======== TASK INPUT ========

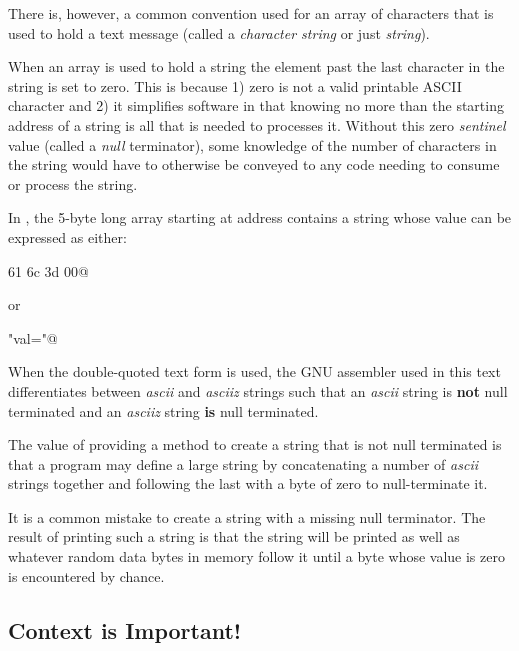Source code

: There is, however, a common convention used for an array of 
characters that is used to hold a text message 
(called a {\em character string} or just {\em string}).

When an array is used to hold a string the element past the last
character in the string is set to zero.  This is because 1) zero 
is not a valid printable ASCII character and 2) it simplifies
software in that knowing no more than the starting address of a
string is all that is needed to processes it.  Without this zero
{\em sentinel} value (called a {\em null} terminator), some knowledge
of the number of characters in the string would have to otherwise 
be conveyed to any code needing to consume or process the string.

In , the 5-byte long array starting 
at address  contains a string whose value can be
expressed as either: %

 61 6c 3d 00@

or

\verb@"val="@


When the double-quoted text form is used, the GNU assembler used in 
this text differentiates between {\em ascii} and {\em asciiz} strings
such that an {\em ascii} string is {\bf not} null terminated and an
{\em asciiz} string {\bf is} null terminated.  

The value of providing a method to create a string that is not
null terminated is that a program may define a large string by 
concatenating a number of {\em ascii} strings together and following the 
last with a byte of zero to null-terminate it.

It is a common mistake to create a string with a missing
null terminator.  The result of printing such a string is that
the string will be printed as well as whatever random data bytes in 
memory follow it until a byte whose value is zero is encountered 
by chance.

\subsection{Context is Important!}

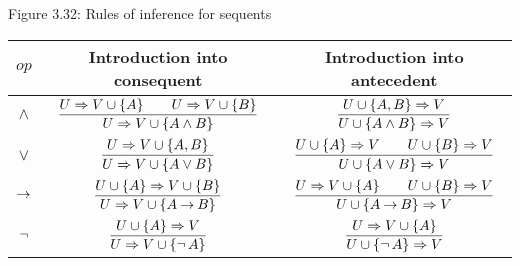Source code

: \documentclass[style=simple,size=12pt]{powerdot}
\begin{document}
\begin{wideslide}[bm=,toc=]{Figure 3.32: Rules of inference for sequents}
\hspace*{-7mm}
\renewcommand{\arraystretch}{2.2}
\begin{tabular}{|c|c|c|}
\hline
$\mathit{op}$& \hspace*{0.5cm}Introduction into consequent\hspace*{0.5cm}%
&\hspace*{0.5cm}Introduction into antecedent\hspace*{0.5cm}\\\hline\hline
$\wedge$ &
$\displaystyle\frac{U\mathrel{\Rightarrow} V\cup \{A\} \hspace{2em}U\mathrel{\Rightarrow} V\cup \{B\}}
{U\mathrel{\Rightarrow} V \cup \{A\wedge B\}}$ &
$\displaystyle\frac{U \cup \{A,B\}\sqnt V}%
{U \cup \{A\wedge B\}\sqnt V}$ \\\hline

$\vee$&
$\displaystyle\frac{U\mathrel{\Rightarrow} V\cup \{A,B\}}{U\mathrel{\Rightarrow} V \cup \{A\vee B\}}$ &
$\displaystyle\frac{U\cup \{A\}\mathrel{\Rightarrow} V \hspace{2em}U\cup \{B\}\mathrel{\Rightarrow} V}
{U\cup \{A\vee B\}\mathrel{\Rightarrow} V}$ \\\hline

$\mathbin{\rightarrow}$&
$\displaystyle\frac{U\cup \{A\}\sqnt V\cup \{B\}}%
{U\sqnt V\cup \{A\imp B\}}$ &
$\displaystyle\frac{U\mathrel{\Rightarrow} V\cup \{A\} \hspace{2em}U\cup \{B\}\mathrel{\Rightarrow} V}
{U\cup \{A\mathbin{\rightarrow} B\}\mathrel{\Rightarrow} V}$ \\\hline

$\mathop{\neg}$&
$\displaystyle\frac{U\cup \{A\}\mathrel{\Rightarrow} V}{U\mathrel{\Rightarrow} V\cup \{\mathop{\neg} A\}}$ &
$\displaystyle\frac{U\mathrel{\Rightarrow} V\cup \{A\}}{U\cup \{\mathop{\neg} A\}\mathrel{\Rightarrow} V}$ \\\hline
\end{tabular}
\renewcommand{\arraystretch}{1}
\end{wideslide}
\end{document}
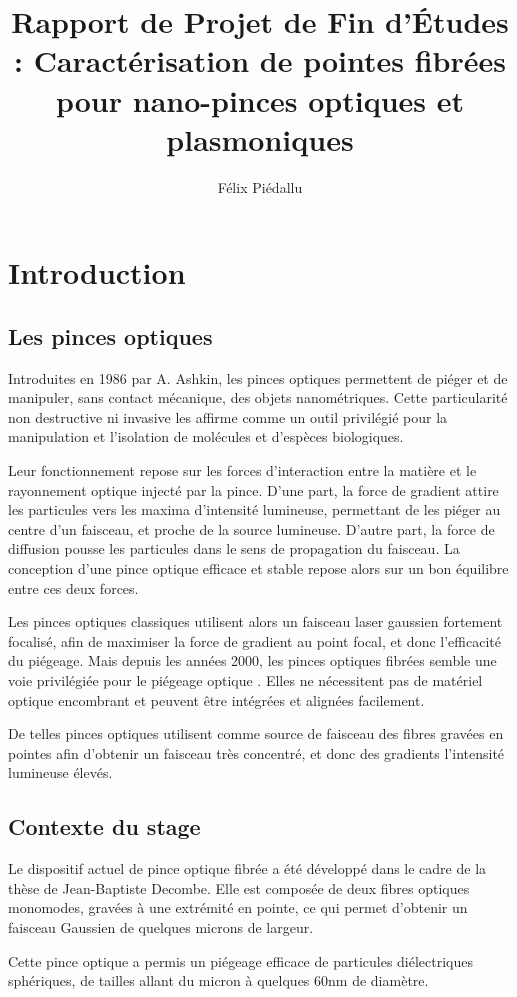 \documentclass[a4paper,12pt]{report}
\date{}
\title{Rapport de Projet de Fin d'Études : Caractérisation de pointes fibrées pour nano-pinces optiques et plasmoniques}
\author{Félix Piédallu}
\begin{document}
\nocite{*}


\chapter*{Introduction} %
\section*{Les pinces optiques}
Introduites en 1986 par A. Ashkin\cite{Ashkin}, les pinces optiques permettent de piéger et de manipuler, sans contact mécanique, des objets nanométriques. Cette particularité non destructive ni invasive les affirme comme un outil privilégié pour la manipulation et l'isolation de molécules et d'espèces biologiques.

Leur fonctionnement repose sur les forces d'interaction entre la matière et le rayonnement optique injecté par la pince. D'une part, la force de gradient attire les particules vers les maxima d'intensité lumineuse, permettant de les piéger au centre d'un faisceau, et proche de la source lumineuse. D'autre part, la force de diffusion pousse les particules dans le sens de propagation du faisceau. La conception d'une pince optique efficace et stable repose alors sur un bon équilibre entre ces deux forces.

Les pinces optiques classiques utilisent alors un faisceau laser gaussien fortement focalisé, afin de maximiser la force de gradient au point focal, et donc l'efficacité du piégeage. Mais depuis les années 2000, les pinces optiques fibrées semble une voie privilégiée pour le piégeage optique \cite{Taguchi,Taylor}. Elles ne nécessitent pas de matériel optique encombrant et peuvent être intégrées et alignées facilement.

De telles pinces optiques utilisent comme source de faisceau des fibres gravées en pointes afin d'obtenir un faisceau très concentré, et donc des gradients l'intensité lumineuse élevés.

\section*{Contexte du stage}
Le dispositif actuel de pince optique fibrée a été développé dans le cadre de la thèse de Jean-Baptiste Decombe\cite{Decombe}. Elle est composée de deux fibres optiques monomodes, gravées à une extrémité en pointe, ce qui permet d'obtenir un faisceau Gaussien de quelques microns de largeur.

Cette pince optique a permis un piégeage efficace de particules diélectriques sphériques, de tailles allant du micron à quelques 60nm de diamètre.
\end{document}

========

▶ [ASSIGNMENT]: All lines of the entries above where "pour" turns up should be reported.

▶ [RESPONSE TO THIS TASK]:
\title{Rapport de Projet de Fin d'Études : Caractérisation de pointes fibrées pour nano-pinces optiques et plasmoniques}
Introduites en 1986 par A. Ashkin\cite{Ashkin}, les pinces optiques permettent de piéger et de manipuler, sans contact mécanique, des objets nanométriques. Cette particularité non destructive ni invasive les affirme comme un outil privilégié pour la manipulation et l'isolation de molécules et d'espèces biologiques.
Les pinces optiques classiques utilisent alors un faisceau laser gaussien fortement focalisé, afin de maximiser la force de gradient au point focal, et donc l'efficacité du piégeage. Mais depuis les années 2000, les pinces optiques fibrées semble une voie privilégiée pour le piégeage optique \cite{Taguchi,Taylor}. Elles ne nécessitent pas de matériel optique encombrant et peuvent être intégrées et alignées facilement.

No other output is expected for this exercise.